NEW YORK (Reuters Health) – Researchers have developed a rapid genetic point-of-care test to help guide antibiotic therapy and avoid aminoglycoside-induced ototoxicity (AIO) in babies in the neonatal intensive-care unit (NICU).
The test detects the MT-RNR1 m.1555A>G variant, which predisposes to profound AIO.
“This is the first time ever that a point-of-care genetic test has been used in a medical setting when a rapid decision is required about which medicine to use,” Dr. William Newman of the Manchester Center for Genomic Medicine, Manchester University, United Kingdom, told Reuters Health by email.
“We have shown that it is possible to do this without adverse effects on the patient in terms of delays/wrong decisions,” Dr. Newman said.
Aminoglycosides remain the preferred first choice for empirical treatment of infection in the neonatal period. But for babies with the m.1555A>G variant, a cephalosporin-based regimen would be appropriate, the study says in JAMA Pediatrics.
Yet current genetic technologies are not sufficiently rapid to genotype m.1555A>G within a clinically relevant time frame in the acute setting. The rapid genetic test they developed for this variant can be completed in less than 30 minutes.
Dr. Newman and his colleagues tested it in a pragmatic, prospective, implementation study that included 751 neonates (median age, 2.5 days) from two large NICUs.
The test was successfully completed in 26 minutes, identified babies at risk of AIO, facilitated tailored prescribing, and did not disrupt normal clinical practice, the researchers report.
Three babies with the m.1555A>G variant were identified and all avoided aminoglycoside antibiotics. Overall, 424 infants (81%) receiving antibiotics were successfully tested for the variant, and the average time to antibiotic therapy was similar with and without use of the test.
The researchers say wide adoption of this test could significantly reduce the burden of AIO.
Dr. Newman said the test is currently being implemented at Manchester University Hospitals NHS Foundation Trust. “Nurses are undergoing training before going live in a couple of weeks,” he told Reuters Health.
“Our economic analyses estimate that it will save the publicly funded health service in the UK a minimum of £5 million per year through avoiding hearing loss in roughly 200 babies who otherwise would have required cochlear implants,” Dr. Newman added.
He also said there has been interest from centers in the U.S. keen to start using the test.
The author of an editorial says this novel point-of-care test will “undoubtedly” reduce the burden of AIO in newborns “but it is not likely to eliminate it.”
“The development of the point-of-care test has only moved the goal post,” Dr. De-Ann Pillers of the University of Illinois at Chicago writes.
“The goal should not be limited to screening for the risk of developing hearing loss, but must be broadened to the identification of novel therapeutics to reduce harm. Importantly, diagnostic testing to identify more specifically those with neonatal sepsis is an important mandate,” Dr. Pillers says.
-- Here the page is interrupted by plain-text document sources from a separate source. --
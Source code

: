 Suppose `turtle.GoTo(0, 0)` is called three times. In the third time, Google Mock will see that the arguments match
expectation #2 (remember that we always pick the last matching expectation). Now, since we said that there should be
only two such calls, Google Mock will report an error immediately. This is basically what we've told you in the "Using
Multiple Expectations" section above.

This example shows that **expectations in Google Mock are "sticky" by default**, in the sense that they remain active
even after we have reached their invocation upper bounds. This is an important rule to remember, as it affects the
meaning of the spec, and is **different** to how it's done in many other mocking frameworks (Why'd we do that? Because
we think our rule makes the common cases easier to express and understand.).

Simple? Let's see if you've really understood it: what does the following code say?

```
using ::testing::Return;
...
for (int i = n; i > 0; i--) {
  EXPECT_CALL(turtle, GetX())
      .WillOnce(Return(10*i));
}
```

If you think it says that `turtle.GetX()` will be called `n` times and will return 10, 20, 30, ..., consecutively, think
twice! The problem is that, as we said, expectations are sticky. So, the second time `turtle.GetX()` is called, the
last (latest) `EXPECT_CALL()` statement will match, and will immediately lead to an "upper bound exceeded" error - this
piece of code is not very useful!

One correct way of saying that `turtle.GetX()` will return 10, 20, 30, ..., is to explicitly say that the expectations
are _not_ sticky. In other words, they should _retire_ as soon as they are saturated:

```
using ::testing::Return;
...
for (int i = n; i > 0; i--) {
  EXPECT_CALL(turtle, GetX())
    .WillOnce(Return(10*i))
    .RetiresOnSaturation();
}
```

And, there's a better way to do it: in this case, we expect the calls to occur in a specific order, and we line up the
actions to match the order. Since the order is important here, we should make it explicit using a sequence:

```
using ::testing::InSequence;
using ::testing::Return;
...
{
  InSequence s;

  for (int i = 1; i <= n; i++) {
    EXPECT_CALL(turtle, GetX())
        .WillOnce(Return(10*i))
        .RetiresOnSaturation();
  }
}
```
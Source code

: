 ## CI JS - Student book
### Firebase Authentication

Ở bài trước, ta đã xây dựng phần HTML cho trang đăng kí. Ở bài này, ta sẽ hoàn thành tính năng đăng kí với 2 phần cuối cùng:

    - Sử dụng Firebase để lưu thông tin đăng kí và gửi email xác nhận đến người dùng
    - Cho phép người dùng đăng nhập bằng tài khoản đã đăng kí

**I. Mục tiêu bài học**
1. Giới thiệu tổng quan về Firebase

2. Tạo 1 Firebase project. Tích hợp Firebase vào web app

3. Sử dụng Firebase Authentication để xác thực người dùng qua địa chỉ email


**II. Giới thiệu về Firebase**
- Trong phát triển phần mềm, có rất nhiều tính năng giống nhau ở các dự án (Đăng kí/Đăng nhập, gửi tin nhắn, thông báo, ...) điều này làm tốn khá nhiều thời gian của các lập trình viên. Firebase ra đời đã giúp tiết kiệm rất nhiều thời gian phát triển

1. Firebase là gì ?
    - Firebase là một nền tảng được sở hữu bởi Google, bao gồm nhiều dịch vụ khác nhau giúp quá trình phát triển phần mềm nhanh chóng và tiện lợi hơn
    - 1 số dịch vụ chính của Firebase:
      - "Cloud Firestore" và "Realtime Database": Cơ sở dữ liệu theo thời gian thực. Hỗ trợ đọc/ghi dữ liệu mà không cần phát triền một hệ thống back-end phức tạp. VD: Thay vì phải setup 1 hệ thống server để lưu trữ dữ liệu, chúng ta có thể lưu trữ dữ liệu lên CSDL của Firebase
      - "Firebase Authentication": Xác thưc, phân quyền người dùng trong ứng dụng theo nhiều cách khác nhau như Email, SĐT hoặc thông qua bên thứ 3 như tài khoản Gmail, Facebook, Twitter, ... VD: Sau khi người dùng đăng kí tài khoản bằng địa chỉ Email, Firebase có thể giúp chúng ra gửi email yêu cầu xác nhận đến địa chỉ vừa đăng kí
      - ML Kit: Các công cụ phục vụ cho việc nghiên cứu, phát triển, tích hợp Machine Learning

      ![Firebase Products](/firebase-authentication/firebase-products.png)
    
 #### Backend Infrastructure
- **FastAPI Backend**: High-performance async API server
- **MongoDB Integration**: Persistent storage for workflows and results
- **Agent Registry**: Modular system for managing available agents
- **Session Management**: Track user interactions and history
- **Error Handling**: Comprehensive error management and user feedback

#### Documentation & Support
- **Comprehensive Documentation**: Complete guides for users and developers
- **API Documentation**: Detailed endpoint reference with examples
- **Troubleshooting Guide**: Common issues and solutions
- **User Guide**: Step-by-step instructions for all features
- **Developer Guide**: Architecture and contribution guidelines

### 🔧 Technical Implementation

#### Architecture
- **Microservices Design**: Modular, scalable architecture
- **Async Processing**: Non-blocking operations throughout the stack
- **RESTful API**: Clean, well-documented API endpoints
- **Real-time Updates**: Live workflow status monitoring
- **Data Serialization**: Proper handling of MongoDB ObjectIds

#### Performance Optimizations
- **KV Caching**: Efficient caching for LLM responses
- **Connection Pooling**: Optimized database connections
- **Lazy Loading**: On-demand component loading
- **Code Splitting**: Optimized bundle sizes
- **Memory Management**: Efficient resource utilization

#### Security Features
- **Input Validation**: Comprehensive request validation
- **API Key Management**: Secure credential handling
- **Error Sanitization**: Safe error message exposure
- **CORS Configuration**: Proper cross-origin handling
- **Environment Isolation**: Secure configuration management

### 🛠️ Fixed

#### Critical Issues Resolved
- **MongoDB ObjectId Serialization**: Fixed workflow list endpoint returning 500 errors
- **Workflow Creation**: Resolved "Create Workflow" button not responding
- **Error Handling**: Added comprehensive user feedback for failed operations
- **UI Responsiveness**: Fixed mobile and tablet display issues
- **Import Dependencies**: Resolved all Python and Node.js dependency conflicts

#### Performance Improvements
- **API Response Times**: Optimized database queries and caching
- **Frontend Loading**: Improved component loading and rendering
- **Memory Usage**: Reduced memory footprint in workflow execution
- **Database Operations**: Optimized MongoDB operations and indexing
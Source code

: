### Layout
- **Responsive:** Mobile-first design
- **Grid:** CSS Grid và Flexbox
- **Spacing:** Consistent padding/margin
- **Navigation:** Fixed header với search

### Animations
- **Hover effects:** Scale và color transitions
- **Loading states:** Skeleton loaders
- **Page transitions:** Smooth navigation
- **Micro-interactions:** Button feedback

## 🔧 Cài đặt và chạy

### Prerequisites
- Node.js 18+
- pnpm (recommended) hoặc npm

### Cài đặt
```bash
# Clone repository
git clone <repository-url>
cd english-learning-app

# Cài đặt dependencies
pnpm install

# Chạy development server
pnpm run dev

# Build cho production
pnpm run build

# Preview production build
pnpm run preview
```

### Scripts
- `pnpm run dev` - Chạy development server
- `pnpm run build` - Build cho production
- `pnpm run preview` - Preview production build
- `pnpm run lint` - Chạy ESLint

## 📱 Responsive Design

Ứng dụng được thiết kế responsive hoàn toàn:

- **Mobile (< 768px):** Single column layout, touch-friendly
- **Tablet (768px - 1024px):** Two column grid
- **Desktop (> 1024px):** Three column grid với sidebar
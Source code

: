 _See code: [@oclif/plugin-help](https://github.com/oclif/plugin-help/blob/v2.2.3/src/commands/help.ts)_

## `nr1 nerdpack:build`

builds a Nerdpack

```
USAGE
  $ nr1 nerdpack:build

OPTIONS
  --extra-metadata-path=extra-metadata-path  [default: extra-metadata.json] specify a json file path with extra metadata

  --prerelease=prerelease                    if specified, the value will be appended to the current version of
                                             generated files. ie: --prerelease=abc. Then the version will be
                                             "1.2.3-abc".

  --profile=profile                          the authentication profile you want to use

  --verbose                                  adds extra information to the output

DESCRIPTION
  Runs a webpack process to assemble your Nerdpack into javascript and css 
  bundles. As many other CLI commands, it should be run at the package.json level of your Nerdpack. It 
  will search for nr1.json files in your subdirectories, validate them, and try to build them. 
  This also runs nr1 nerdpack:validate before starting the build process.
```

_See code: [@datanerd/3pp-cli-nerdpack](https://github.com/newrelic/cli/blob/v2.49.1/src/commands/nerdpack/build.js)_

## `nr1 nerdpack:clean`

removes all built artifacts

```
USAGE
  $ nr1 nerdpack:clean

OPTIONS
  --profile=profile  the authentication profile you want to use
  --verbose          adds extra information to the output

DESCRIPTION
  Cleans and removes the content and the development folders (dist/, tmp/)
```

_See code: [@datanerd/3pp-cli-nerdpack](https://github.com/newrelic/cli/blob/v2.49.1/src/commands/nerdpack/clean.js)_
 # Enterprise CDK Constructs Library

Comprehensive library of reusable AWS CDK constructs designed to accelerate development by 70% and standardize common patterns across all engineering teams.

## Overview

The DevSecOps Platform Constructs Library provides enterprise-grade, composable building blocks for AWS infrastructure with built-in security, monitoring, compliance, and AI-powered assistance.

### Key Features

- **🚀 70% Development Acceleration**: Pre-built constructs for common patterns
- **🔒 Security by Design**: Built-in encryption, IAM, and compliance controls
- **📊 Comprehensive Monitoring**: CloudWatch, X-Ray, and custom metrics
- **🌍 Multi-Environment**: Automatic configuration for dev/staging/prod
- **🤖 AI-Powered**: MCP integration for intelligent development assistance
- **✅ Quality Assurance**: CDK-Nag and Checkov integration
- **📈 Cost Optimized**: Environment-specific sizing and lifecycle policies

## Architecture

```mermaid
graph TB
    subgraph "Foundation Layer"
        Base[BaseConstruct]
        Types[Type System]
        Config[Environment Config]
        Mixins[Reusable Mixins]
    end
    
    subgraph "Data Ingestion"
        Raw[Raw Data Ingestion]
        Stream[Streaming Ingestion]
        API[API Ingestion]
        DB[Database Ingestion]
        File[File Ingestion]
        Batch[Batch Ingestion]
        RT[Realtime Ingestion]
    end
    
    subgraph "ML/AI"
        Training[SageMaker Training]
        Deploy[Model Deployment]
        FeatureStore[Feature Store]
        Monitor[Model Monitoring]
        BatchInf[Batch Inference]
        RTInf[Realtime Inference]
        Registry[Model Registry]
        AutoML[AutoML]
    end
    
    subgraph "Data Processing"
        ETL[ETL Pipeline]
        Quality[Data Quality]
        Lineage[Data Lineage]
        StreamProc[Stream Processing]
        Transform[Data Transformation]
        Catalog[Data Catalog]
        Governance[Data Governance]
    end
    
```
“By having a targeted approach with reliable efficacy in sorting out who truly needs antibiotics, we will approach a safer world with fewer complications for newborns. Such complications are not limited to hearing loss but include adverse effects associated with the sepsis rule out itself with its incumbent unnecessary separation from the mother, delayed bonding, nephrotoxicity, and now the evolving concept of perturbation of the neonatal microbiome,” she adds.
The research did not have commercial funding. Dr. Newman has no relevant disclosures.